It was a Conservative Prime Minister.
Two years later when that same prime minister had not produced the rules, we prodded him and finally got a commitment from the government to establish a parliamentary committee. That was the Cooper committee.
I sat on that committee. I will claim some responsibility for some of the recommendations in its report. It was chaired by the member for Peace River. We arrived at a unanimous report. The then New Democratic Party member for Nickel Belt, several Conservative MPs and I under the chairmanship of the member for Peace River produced a report.
From that report the government produced a bill. That bill is the law in the country. It was referred to a parliamentary committee, the Cooper committee.
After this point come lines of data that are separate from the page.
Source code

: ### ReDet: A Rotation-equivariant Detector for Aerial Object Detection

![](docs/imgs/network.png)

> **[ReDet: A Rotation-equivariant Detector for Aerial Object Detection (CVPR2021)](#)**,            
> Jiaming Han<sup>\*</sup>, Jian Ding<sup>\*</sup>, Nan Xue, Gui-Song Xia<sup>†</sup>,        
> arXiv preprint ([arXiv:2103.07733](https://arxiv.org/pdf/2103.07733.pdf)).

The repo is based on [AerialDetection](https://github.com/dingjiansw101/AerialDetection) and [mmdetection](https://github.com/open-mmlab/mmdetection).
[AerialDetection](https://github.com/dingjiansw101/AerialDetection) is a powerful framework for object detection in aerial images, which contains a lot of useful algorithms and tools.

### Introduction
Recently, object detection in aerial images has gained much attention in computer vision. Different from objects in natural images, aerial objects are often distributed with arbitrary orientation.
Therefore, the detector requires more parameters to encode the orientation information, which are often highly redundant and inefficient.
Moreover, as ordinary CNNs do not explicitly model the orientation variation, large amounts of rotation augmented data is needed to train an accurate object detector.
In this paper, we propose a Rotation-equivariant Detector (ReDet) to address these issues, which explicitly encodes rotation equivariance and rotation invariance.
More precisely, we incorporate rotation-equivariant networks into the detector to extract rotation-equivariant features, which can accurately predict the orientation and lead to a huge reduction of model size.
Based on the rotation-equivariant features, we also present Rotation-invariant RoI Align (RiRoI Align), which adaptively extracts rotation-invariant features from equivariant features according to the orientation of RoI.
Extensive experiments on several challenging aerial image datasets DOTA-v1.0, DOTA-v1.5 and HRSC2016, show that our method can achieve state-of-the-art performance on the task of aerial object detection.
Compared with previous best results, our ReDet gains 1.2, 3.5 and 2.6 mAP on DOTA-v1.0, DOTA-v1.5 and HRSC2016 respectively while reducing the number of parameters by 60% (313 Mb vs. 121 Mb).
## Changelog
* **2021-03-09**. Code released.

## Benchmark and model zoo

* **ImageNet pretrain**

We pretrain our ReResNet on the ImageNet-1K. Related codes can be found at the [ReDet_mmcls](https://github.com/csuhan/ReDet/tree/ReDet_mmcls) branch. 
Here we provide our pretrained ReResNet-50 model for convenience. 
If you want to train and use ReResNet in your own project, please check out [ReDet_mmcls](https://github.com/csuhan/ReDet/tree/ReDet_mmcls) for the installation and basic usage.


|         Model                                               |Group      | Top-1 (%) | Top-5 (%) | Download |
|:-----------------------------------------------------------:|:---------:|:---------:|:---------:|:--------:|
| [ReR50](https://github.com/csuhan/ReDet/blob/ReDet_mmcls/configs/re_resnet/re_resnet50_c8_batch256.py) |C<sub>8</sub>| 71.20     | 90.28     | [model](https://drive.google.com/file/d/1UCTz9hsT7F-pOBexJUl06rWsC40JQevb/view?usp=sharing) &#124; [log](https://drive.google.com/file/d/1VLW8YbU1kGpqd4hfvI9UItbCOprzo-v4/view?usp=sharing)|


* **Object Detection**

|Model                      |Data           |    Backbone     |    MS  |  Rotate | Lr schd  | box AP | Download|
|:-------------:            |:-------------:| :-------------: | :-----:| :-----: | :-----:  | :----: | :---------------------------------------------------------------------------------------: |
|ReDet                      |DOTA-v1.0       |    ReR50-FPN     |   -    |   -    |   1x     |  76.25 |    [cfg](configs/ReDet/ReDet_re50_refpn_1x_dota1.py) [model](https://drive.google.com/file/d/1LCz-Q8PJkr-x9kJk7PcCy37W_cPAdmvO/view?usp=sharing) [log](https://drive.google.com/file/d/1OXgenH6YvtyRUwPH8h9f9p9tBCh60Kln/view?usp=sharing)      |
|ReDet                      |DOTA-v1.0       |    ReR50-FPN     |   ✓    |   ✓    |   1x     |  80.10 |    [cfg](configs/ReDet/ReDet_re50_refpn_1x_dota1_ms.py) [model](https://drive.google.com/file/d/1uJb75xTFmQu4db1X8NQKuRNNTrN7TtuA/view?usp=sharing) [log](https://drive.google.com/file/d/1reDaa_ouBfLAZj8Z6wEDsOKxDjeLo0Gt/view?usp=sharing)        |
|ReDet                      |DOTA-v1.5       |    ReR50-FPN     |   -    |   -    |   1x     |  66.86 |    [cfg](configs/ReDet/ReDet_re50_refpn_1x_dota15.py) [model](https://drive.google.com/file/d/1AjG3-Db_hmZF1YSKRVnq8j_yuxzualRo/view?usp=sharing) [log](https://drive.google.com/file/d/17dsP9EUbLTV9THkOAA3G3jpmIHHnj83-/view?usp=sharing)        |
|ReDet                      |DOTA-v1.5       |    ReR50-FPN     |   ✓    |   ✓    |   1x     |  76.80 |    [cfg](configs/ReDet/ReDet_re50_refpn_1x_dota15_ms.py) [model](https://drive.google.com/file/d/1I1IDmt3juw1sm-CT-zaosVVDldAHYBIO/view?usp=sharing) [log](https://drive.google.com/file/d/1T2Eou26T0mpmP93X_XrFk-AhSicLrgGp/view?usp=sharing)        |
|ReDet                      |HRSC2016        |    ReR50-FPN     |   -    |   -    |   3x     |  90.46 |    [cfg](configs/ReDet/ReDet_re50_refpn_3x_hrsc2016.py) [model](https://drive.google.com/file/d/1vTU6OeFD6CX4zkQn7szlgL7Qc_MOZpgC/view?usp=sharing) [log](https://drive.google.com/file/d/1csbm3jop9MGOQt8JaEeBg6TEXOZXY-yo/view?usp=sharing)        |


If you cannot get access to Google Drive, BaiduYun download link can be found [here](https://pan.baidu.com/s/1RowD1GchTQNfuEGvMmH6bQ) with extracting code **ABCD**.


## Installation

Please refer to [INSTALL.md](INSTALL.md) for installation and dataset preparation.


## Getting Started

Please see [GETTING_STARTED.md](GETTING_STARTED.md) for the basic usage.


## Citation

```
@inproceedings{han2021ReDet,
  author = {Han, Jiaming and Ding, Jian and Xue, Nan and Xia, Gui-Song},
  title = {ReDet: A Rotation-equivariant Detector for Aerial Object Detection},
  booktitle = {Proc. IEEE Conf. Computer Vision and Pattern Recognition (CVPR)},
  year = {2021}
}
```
We dealt with it, made some improvements to it and now it is the law of the land.
One of the clauses that came from the committee was the sunset clause of sorts on which there would be a review. The review was to improve on the bill. Pursuant to that we did the study under the able chairmanship of the member for Fundy-Royal. We now have before us a bill to amend the present act. That is how it all came about.
When five years of having the first law were completed or close to it the government, again at the request of the opposition, appointed a committee under the leadership of the member for Selkirk-Interlake, Felix Holtmann, who is in Ottawa; I saw him 10 or 15 minutes ago. He chaired the committee that produced a report I have before me today.
The Holtmann committee report was entitled "A Blueprint for Transparency: Review of the Lobbyists Registration Act". The Liberal Party used that report as the basis for its own red book.